Nilsson M, Englund E, Szczepankiewicz F, van Westen D, Sundgren PC. Imaging brain tumour microstructure. Neuroimage. 2018;182:232–250. doi:10.1016/j.neuroimage.2018.04.075
Imaging is an indispensable tool for brain tumour diagnosis, surgical planning, and follow-up. Definite diagnosis, however, often demands histopathological analysis of microscopic features of tissue samples, which have to be obtained by invasive means. A non-invasive alternative may be to probe corresponding microscopic tissue characteristics by MRI, or so called ’microstructure imaging’. The promise of microstructure imaging is one of ’virtual biopsy’ with the goal to offset the need for invasive procedures in favour of imaging that can guide pre-surgical planning and can be repeated longitudinally to monitor and predict treatment response. The exploration of such methods is motivated by the striking link between parameters from MRI and tumour histology, for example the correlation between the apparent diffusion coefficient and cellularity. Recent microstructure imaging techniques probe even more subtle and specific features, providing parameters associated to cell shape, size, permeability, and volume distributions. However, the range of scenarios in which these techniques provide reliable imaging biomarkers that can be used to test medical hypotheses or support clinical decisions is yet unknown. Accurate microstructure imaging may moreover require acquisitions that go beyond conventional data acquisition strategies. This review covers a wide range of candidate microstructure imaging methods based on diffusion MRI and relaxometry, and explores advantages, challenges, and potential pitfalls in brain tumour microstructure imaging.
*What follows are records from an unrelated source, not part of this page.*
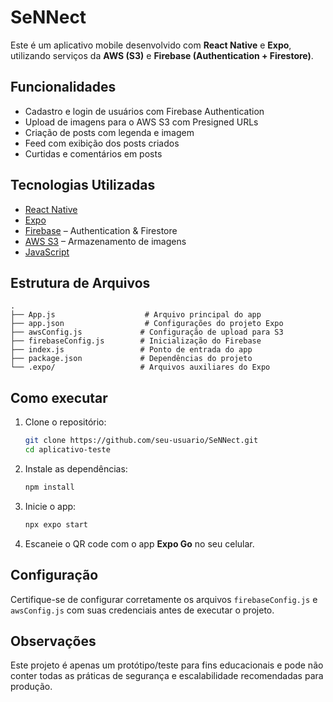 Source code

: 
# SeNNect

Este é um aplicativo mobile desenvolvido com **React Native** e **Expo**, utilizando serviços da **AWS (S3)** e **Firebase (Authentication + Firestore)**.

## Funcionalidades

- Cadastro e login de usuários com Firebase Authentication
- Upload de imagens para o AWS S3 com Presigned URLs
- Criação de posts com legenda e imagem
- Feed com exibição dos posts criados
- Curtidas e comentários em posts

## Tecnologias Utilizadas

- [React Native](https://reactnative.dev/)
- [Expo](https://expo.dev/)
- [Firebase](https://firebase.google.com/) – Authentication & Firestore
- [AWS S3](https://aws.amazon.com/s3/) – Armazenamento de imagens
- [JavaScript](https://developer.mozilla.org/en-US/docs/Web/JavaScript)

## Estrutura de Arquivos

```
.
├── App.js                    # Arquivo principal do app
├── app.json                  # Configurações do projeto Expo
├── awsConfig.js             # Configuração de upload para S3
├── firebaseConfig.js        # Inicialização do Firebase
├── index.js                 # Ponto de entrada do app
├── package.json             # Dependências do projeto
└── .expo/                   # Arquivos auxiliares do Expo
```

## Como executar

1. Clone o repositório:
   ```bash
   git clone https://github.com/seu-usuario/SeNNect.git
   cd aplicativo-teste
   ```

2. Instale as dependências:
   ```bash
   npm install
   ```

3. Inicie o app:
   ```bash
   npx expo start
   ```

4. Escaneie o QR code com o app **Expo Go** no seu celular.

## Configuração

Certifique-se de configurar corretamente os arquivos `firebaseConfig.js` e `awsConfig.js` com suas credenciais antes de executar o projeto.

## Observações

Este projeto é apenas um protótipo/teste para fins educacionais e pode não conter todas as práticas de segurança e escalabilidade recomendadas para produção.
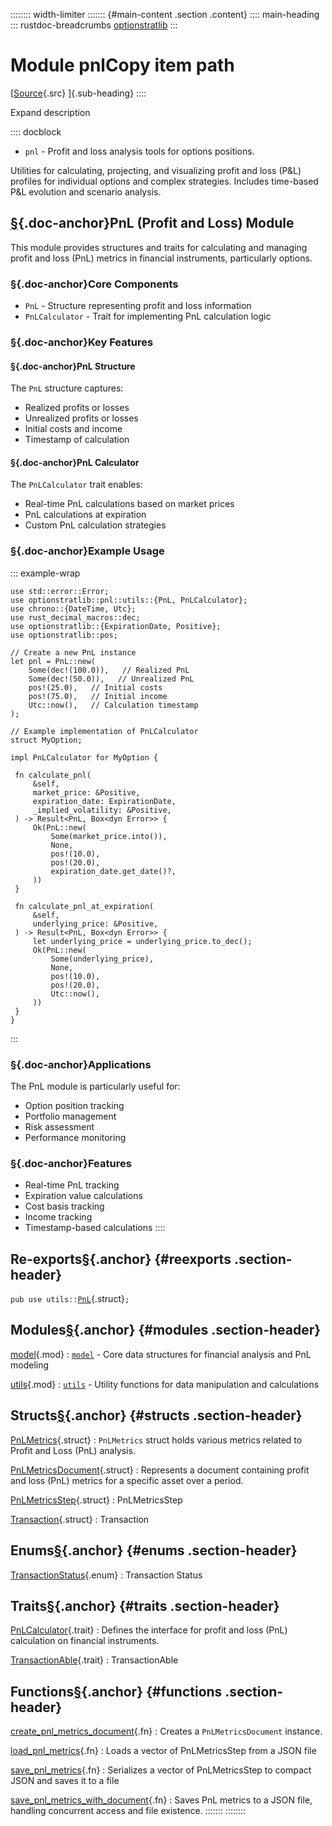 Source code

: :::::::: width-limiter
::::::: {#main-content .section .content}
:::: main-heading
::: rustdoc-breadcrumbs
[optionstratlib](../index.html)
:::

# Module pnlCopy item path

[[Source](../../src/optionstratlib/pnl/mod.rs.html#7-120){.src}
]{.sub-heading}
::::

Expand description

:::: docblock
- `pnl` - Profit and loss analysis tools for options positions.

Utilities for calculating, projecting, and visualizing profit and loss
(P&L) profiles for individual options and complex strategies. Includes
time-based P&L evolution and scenario analysis.

## [§](#pnl-profit-and-loss-module){.doc-anchor}PnL (Profit and Loss) Module

This module provides structures and traits for calculating and managing
profit and loss (PnL) metrics in financial instruments, particularly
options.

### [§](#core-components){.doc-anchor}Core Components

- `PnL` - Structure representing profit and loss information
- `PnLCalculator` - Trait for implementing PnL calculation logic

### [§](#key-features){.doc-anchor}Key Features

#### [§](#pnl-structure){.doc-anchor}PnL Structure

The `PnL` structure captures:

- Realized profits or losses
- Unrealized profits or losses
- Initial costs and income
- Timestamp of calculation

#### [§](#pnl-calculator){.doc-anchor}PnL Calculator

The `PnLCalculator` trait enables:

- Real-time PnL calculations based on market prices
- PnL calculations at expiration
- Custom PnL calculation strategies

### [§](#example-usage){.doc-anchor}Example Usage

::: example-wrap
``` {.rust .rust-example-rendered}
use std::error::Error;
use optionstratlib::pnl::utils::{PnL, PnLCalculator};
use chrono::{DateTime, Utc};
use rust_decimal_macros::dec;
use optionstratlib::{ExpirationDate, Positive};
use optionstratlib::pos;

// Create a new PnL instance
let pnl = PnL::new(
    Some(dec!(100.0)),   // Realized PnL
    Some(dec!(50.0)),   // Unrealized PnL
    pos!(25.0),   // Initial costs
    pos!(75.0),   // Initial income
    Utc::now(),   // Calculation timestamp
);

// Example implementation of PnLCalculator
struct MyOption;

impl PnLCalculator for MyOption {

 fn calculate_pnl(
     &self,
     market_price: &Positive,
     expiration_date: ExpirationDate,
     _implied_volatility: &Positive,
 ) -> Result<PnL, Box<dyn Error>> {
     Ok(PnL::new(
         Some(market_price.into()),
         None,
         pos!(10.0),
         pos!(20.0),
         expiration_date.get_date()?,
     ))
 }
  
 fn calculate_pnl_at_expiration(
     &self,
     underlying_price: &Positive,
 ) -> Result<PnL, Box<dyn Error>> {
     let underlying_price = underlying_price.to_dec();
     Ok(PnL::new(
         Some(underlying_price),
         None,
         pos!(10.0),
         pos!(20.0),
         Utc::now(),
     ))
 }
}
```
:::

### [§](#applications){.doc-anchor}Applications

The PnL module is particularly useful for:

- Option position tracking
- Portfolio management
- Risk assessment
- Performance monitoring

### [§](#features){.doc-anchor}Features

- Real-time PnL tracking
- Expiration value calculations
- Cost basis tracking
- Income tracking
- Timestamp-based calculations
::::

## Re-exports[§](#reexports){.anchor} {#reexports .section-header}

`pub use utils::`[`PnL`](utils/struct.PnL.html "struct optionstratlib::pnl::utils::PnL"){.struct}`;`

## Modules[§](#modules){.anchor} {#modules .section-header}

[model](model/index.html "mod optionstratlib::pnl::model"){.mod}
:   [`model`](model/index.html "mod optionstratlib::pnl::model") - Core
    data structures for financial analysis and PnL modeling

[utils](utils/index.html "mod optionstratlib::pnl::utils"){.mod}
:   [`utils`](utils/index.html "mod optionstratlib::pnl::utils") -
    Utility functions for data manipulation and calculations

## Structs[§](#structs){.anchor} {#structs .section-header}

[PnLMetrics](struct.PnLMetrics.html "struct optionstratlib::pnl::PnLMetrics"){.struct}
:   `PnLMetrics` struct holds various metrics related to Profit and Loss
    (PnL) analysis.

[PnLMetricsDocument](struct.PnLMetricsDocument.html "struct optionstratlib::pnl::PnLMetricsDocument"){.struct}
:   Represents a document containing profit and loss (PnL) metrics for a
    specific asset over a period.

[PnLMetricsStep](struct.PnLMetricsStep.html "struct optionstratlib::pnl::PnLMetricsStep"){.struct}
:   PnLMetricsStep

[Transaction](struct.Transaction.html "struct optionstratlib::pnl::Transaction"){.struct}
:   Transaction

## Enums[§](#enums){.anchor} {#enums .section-header}

[TransactionStatus](enum.TransactionStatus.html "enum optionstratlib::pnl::TransactionStatus"){.enum}
:   Transaction Status

## Traits[§](#traits){.anchor} {#traits .section-header}

[PnLCalculator](trait.PnLCalculator.html "trait optionstratlib::pnl::PnLCalculator"){.trait}
:   Defines the interface for profit and loss (PnL) calculation on
    financial instruments.

[TransactionAble](trait.TransactionAble.html "trait optionstratlib::pnl::TransactionAble"){.trait}
:   TransactionAble

## Functions[§](#functions){.anchor} {#functions .section-header}

[create_pnl_metrics_document](fn.create_pnl_metrics_document.html "fn optionstratlib::pnl::create_pnl_metrics_document"){.fn}
:   Creates a `PnLMetricsDocument` instance.

[load_pnl_metrics](fn.load_pnl_metrics.html "fn optionstratlib::pnl::load_pnl_metrics"){.fn}
:   Loads a vector of PnLMetricsStep from a JSON file

[save_pnl_metrics](fn.save_pnl_metrics.html "fn optionstratlib::pnl::save_pnl_metrics"){.fn}
:   Serializes a vector of PnLMetricsStep to compact JSON and saves it
    to a file

[save_pnl_metrics_with_document](fn.save_pnl_metrics_with_document.html "fn optionstratlib::pnl::save_pnl_metrics_with_document"){.fn}
:   Saves PnL metrics to a JSON file, handling concurrent access and
    file existence.
:::::::
::::::::
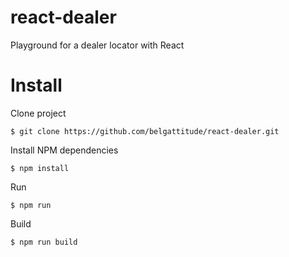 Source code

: # react-dealer

Playground for a dealer locator with React

# Install

Clone project

```console
$ git clone https://github.com/belgattitude/react-dealer.git 
```

Install NPM dependencies

```console
$ npm install 
```

Run

```console
$ npm run 
```

Build

```console
$ npm run build
``` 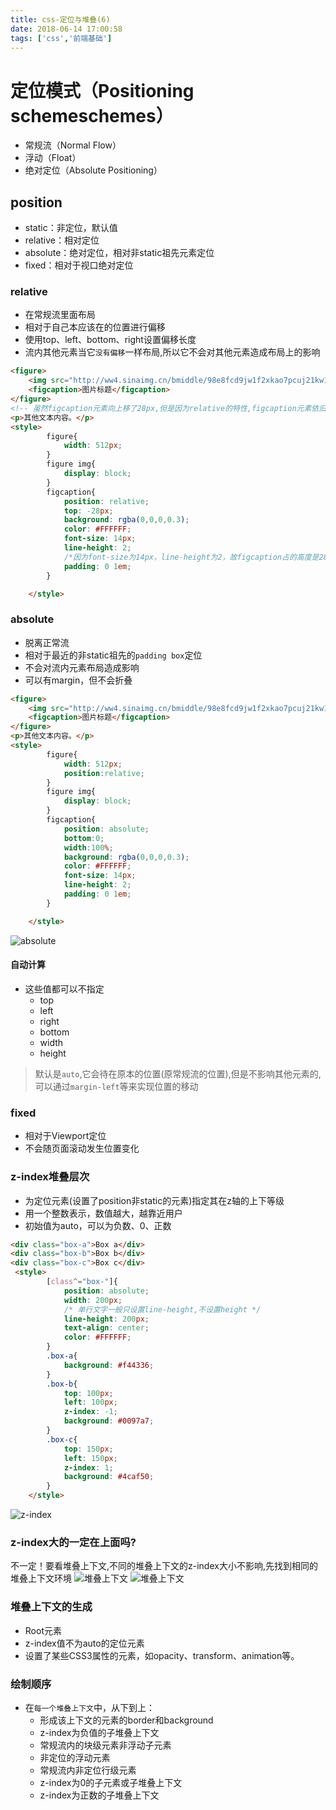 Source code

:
 ```yaml
---
title: css-定位与堆叠(6)
date: 2018-06-14 17:00:58
tags: ['css','前端基础']
---
```

# 定位模式（Positioning schemeschemes）
- 常规流（Normal Flow）
- 浮动（Float）
- 绝对定位（Absolute Positioning）

## position
- static：非定位，默认值
- relative：相对定位
- absolute：绝对定位，相对非static祖先元素定位
- fixed：相对于视口绝对定位

### relative
- 在常规流里面布局
- 相对于自己本应该在的位置进行偏移
- 使用top、left、bottom、right设置偏移长度
- 流内其他元素当它`没有偏移`一样布局,所以它不会对其他元素造成布局上的影响
```html
<figure>
    <img src="http://ww4.sinaimg.cn/bmiddle/98e8fcd9jw1f2xkao7pcuj21kw11sdo8.jpg" alt="" width="512px">
    <figcaption>图片标题</figcaption>
</figure>
<!-- 虽然figcaption元素向上移了28px,但是因为relative的特性,figcaption元素依旧占据位置 -->
<p>其他文本内容。</p>
<style>
        figure{
            width: 512px;
        }
        figure img{
            display: block;
        }
        figcaption{
            position: relative;
            top: -28px;
            background: rgba(0,0,0,0.3);
            color: #FFFFFF;
            font-size: 14px;
            line-height: 2;
            /*因为font-size为14px，line-height为2，故figcaption占的高度是28px*/
            padding: 0 1em;
        }

    </style>
```
### absolute
- 脱离正常流
- 相对于最近的非static祖先的`padding box`定位
- 不会对流内元素布局造成影响
- 可以有margin，但不会折叠
```html
<figure>
    <img src="http://ww4.sinaimg.cn/bmiddle/98e8fcd9jw1f2xkao7pcuj21kw11sdo8.jpg" alt="" width="512px">
    <figcaption>图片标题</figcaption>
</figure>
<p>其他文本内容。</p>
<style>
        figure{
            width: 512px;
            position:relative;
        }
        figure img{
            display: block;
        }
        figcaption{
            position: absolute;
            bottom:0;
            width:100%;
            background: rgba(0,0,0,0.3);
            color: #FFFFFF;
            font-size: 14px;
            line-height: 2;
            padding: 0 1em;
        }

    </style>
```
![absolute](absolute.jpg)

#### 自动计算
- 这些值都可以不指定
    - top
    - left
    - right
    - bottom
    - width
    - height

>默认是`auto`,它会待在原本的位置(原常规流的位置),但是不影响其他元素的,可以通过`margin-left`等来实现位置的移动

### fixed
- 相对于Viewport定位
- 不会随页面滚动发生位置变化

### z-index堆叠层次
- 为定位元素(设置了position非static的元素)指定其在z轴的上下等级
- 用一个整数表示，数值越大，越靠近用户
- 初始值为auto，可以为负数、0、正数
```html
<div class="box-a">Box a</div>
<div class="box-b">Box b</div>
<div class="box-c">Box c</div>
 <style>
        [class^="box-"]{
            position: absolute;
            width: 200px;
            /* 单行文字一般只设置line-height,不设置height */
            line-height: 200px;
            text-align: center;
            color: #FFFFFF;
        }
        .box-a{
            background: #f44336;
        }
        .box-b{
            top: 100px;
            left: 100px;
            z-index: -1;
            background: #0097a7;
        }
        .box-c{
            top: 150px;
            left: 150px;
            z-index: 1;
            background: #4caf50;
        }
    </style>
```
![z-index](z-index.png)

### z-index大的一定在上面吗?
不一定！要看堆叠上下文,不同的堆叠上下文的z-index大小不影响,先找到相同的堆叠上下文环境
![堆叠上下文](堆叠上下文.jpg)
![堆叠上下文](堆叠上下文2.jpg)
### 堆叠上下文的生成
- Root元素
- z-index值不为auto的定位元素
- 设置了某些CSS3属性的元素，如opacity、transform、animation等。
### 绘制顺序
- 在`每一个堆叠上下文`中，从下到上：
    - 形成该上下文的元素的border和background
    - z-index为负值的子堆叠上下文
    - 常规流内的块级元素非浮动子元素
    - 非定位的浮动元素
    - 常规流内非定位行级元素
    - z-index为0的子元素或子堆叠上下文
    - z-index为正数的子堆叠上下文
Moutal N, Nilsson M, Topgaard D, Grebenkov D. The Kärger vs bi-exponential model: Theoretical insights and experimental validations. J Magn Reson. 2018;296:72–78. doi:10.1016/j.jmr.2018.08.015
We revise three common models accounting for water exchange in pulsed-gradient spin-echo measurements: a bi-exponential model with time-dependent water fractions, the Kärger model, and a modified Kärger model designed for restricted diffusion, e.g. inside cells. The three models are compared and applied to experimental data from yeast cell suspensions. The Kärger model and the modified Kärger model yield very close results and accurately fit the data. The bi-exponential model, although less rigorous, has a natural physical interpretation and suggests a new experimental modality to estimate the water exchange time.